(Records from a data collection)
=======
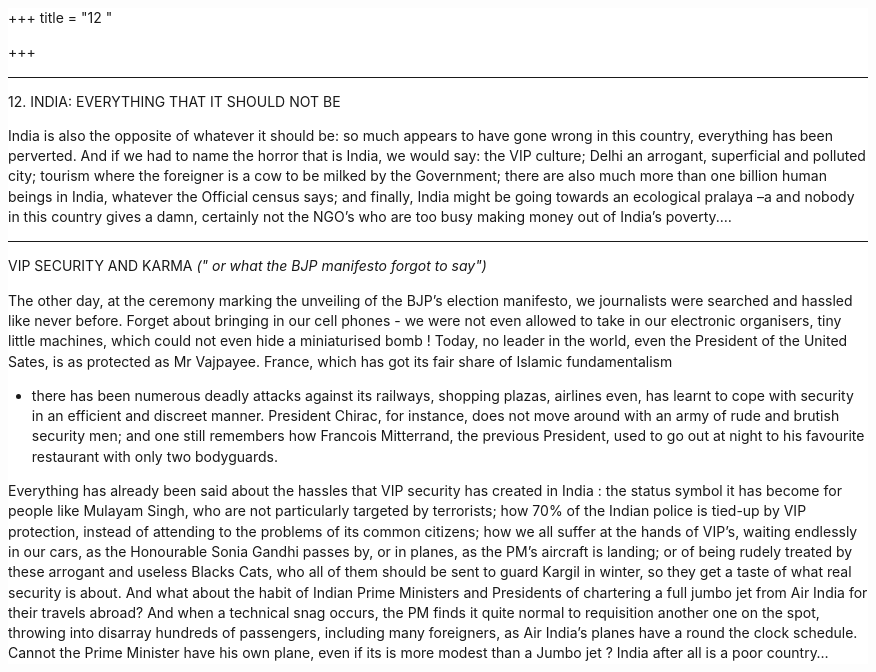 +++
title = "12 "

+++
****

12\. INDIA: EVERYTHING THAT IT SHOULD NOT BE

India is also the opposite of whatever it should be: so much appears to
have gone wrong in this country, everything has been perverted. And if
we had to name the horror that is India, we would say: the VIP culture;
Delhi an arrogant, superficial and polluted city; tourism where the
foreigner is a cow to be milked by the Government; there are also much
more than one billion human beings in India, whatever the Official
census says; and finally, India might be going towards an ecological
pralaya –a and nobody in this country gives a damn, certainly not the
NGO’s who are too busy making money out of India’s poverty.…

****

VIP SECURITY AND KARMA *(" or what the BJP manifesto forgot to say")*

The other day, at the ceremony marking the unveiling of the BJP’s
election manifesto, we journalists were searched and hassled like never
before. Forget about bringing in our cell phones - we were not even
allowed to take in our electronic organisers, tiny little machines,
which could not even hide a miniaturised bomb ! Today, no leader in the
world, even the President of the United Sates, is as protected as Mr
Vajpayee. France, which has got its fair share of Islamic fundamentalism
- there has been numerous deadly attacks against its railways, shopping
plazas, airlines even, has learnt to cope with security in an efficient
and discreet manner. President Chirac, for instance, does not move
around with an army of rude and brutish security men; and one still
remembers how Francois Mitterrand, the previous President, used to go
out at night to his favourite restaurant with only two bodyguards.

Everything has already been said about the hassles that VIP security has
created in India : the status symbol it has become for people like
Mulayam Singh, who are not particularly targeted by terrorists; how 70%
of the Indian police is tied-up by VIP protection, instead of attending
to the problems of its common citizens; how we all suffer at the hands
of VIP’s, waiting endlessly in our cars, as the Honourable Sonia Gandhi
passes by, or in planes, as the PM’s aircraft is landing; or of being
rudely treated by these arrogant and useless Blacks Cats, who all of
them should be sent to guard Kargil in winter, so they get a taste of
what real security is about. And what about the habit of Indian Prime
Ministers and Presidents of chartering a full jumbo jet from Air India
for their travels abroad? And when a technical snag occurs, the PM finds
it quite normal to requisition another one on the spot, throwing into
disarray hundreds of passengers, including many foreigners, as Air
India’s planes have a round the clock schedule. Cannot the Prime
Minister have his own plane, even if its is more modest than a Jumbo jet
? India after all is a poor country…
=======
## What to do:
Retype the data word for word, please, and keep the images out.

## Reply to the exercise:
 +++
title = "12 "

+++
****

12\. INDIA: EVERYTHING THAT IT SHOULD NOT BE

India is also the opposite of whatever it should be: so much appears to
have gone wrong in this country, everything has been perverted. And if
we had to name the horror that is India, we would say: the VIP culture;
Delhi an arrogant, superficial and polluted city; tourism where the
foreigner is a cow to be milked by the Government; there are also much
more than one billion human beings in India, whatever the Official
census says; and finally, India might be going towards an ecological
pralaya –a and nobody in this country gives a damn, certainly not the
NGO’s who are too busy making money out of India’s poverty.…

****

VIP SECURITY AND KARMA *(" or what the BJP manifesto forgot to say")*

The other day, at the ceremony marking the unveiling of the BJP’s
election manifesto, we journalists were searched and hassled like never
before. Forget about bringing in our cell phones - we were not even
allowed to take in our electronic organisers, tiny little machines,
which could not even hide a miniaturised bomb ! Today, no leader in the
world, even the President of the United Sates, is as protected as Mr
Vajpayee. France, which has got its fair share of Islamic fundamentalism
- there has been numerous deadly attacks against its railways, shopping
plazas, airlines even, has learnt to cope with security in an efficient
and discreet manner. President Chirac, for instance, does not move
around with an army of rude and brutish security men; and one still
remembers how Francois Mitterrand, the previous President, used to go
out at night to his favourite restaurant with only two bodyguards.

Everything has already been said about the hassles that VIP security has
created in India : the status symbol it has become for people like
Mulayam Singh, who are not particularly targeted by terrorists; how 70%
of the Indian police is tied-up by VIP protection, instead of attending
to the problems of its common citizens; how we all suffer at the hands
of VIP’s, waiting endlessly in our cars, as the Honourable Sonia Gandhi
passes by, or in planes, as the PM’s aircraft is landing; or of being
rudely treated by these arrogant and useless Blacks Cats, who all of
them should be sent to guard Kargil in winter, so they get a taste of
what real security is about. And what about the habit of Indian Prime
Ministers and Presidents of chartering a full jumbo jet from Air India
for their travels abroad? And when a technical snag occurs, the PM finds
it quite normal to requisition another one on the spot, throwing into
disarray hundreds of passengers, including many foreigners, as Air
India’s planes have a round the clock schedule. Cannot the Prime
Minister have his own plane, even if its is more modest than a Jumbo jet
? India after all is a poor country…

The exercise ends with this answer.